8.1 Data Input & Output

File names

file.path(...) constructs file paths in a platform-independent way. ... are character vectors, which are concatenated together with \ on Windows and / on Unix-alikes (Mac) as the path separator.

On Windows, the path separator is \, but in R you need to use \\ to represent a single backslash because \ is an escape character in R strings.

# define file path
path <- file.path("C:", "Users", "bob", "Data_Science_Documents")

# view file path
path
[1] "C:\\Users\\bob\\Data_Science_Documents"

# set path as working directory
setwd(path)

The working directory is now set to the following location: C:\Users\bob\Data_Science_Documents.


On Mac,

path <- file.path("data", "my_data.csv")

# view file path
path
[1] "data/my_data.csv"

8.1.1 Read Data

Read Fortran

read.fortran(file, format, ..., as.is = TRUE, colClasses = NA)

  • format Character vector or list of vectors.

Read dta

haven::read_dta() read Stata data file.

data <- read_dta("climate_health_2406yl.dta")
# retrieve variable labels/definitions
var_dict <- tibble(
  "name" = colnames(data),
  "label" = sapply(data, function(x) attr(x, "label")) %>% 
  as.character()
  )
var_dict
                   
var_label(data$gor) # get variable label
val_labels(data$gor) # get value labels 

Read fixed width text files

8.1.1.1 Base R functions

read.fwf(file, widths)

  • widths integer vector, giving the widths of the fixed-width fields (of one line), or list of integer vectors giving widths for multiline records.

read.table(f_name, header=FALSE, row.names, col.names, sep="", na.strings = "NA") a very versatile function. Can be used to read .csv or .txt files.

  • f_name path to data.
  • header=FALSE defaults to FALSE, assumes there is no header row in the file unless specified otherwise.
    • If there is a header in the first row, should specify header=TRUE.
  • row.names a vector of row names. This can be
    • a vector giving the actual row names, or
    • a single number giving the column of the table which contains the row names, or
    • character string giving the name of the table column containing the row names.
  • col.names a vector of optional names for the variables. The default is to use "V" followed by the column number.
  • sep use white space as delimiter.
    • if it is a csv file, use sep=',' to specify comma as delimiter
  • na.strings = "NA" a character vector of strings which are to be interpreted as NA values.
    • A useful setting: na.strings = c("", "NA", "NULL")
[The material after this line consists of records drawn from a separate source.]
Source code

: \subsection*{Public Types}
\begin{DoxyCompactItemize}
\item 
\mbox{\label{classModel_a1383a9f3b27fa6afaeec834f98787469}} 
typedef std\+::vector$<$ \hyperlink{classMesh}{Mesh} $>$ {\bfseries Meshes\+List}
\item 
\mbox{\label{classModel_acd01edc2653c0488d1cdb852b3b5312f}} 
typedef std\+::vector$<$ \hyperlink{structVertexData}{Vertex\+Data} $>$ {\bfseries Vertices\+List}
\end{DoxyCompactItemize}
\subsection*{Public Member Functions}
read.csv(f_name, header = TRUE, sep = ",", na.strings = "..", dec=".")

  • header = TRUE whether the file contains the names of the variables as its first line.
  • sep the field separator string. Values within each row of x are separated by this string.
  • na the string to use for missing values in the data.
  • dec the string to use for decimal points in numeric or complex columns: must be a single character.
  • fileEncoding UTF-8

When reading data from github, you need to pass in the raw version of the data in read.csv(),

R cannot read the display version.

You can get the URL for the raw version by clicking on the Raw button displayed above the data.

github raw data

read.table(filename, header=FALSE, sep="") is more versatile than read.csv. Useful when you have a data file saved as txt. Default separator is “white space” for read.table, i.e., one or more spaces, tabs, newlines or carriage returns.

# read.table can be used to read txt and csv. Need to specify sep=',' when reading csv.
data <- read.table("https://raw.githubusercontent.com/my1396/course_dataset/refs/heads/main/bonedensity.txt", header=TRUE)
data

data <- read.table("https://raw.githubusercontent.com/my1396/course_dataset/refs/heads/main/bonedensity.csv", header=TRUE, sep=",")

# Alternatively, can use read_csv or read.csv directly
data <- read_csv("https://raw.githubusercontent.com/my1396/course_dataset/refs/heads/main/bonedensity.csv")
data

8.1.1.2 readr

The major difference of readr is that it returns a tibble instead of a data frame.

read_delim(f_name, delim = ";", col_names = TRUE, skip = 0) allows you to specify the delimeter as ;.

  • col_names = TRUE whether the first row contains column names.
  • skip = 0 number of lines to skip before reading the data. Default is 0, meaning no lines are skipped.

read_delim(f_name, delim = "\t") read tab separated values.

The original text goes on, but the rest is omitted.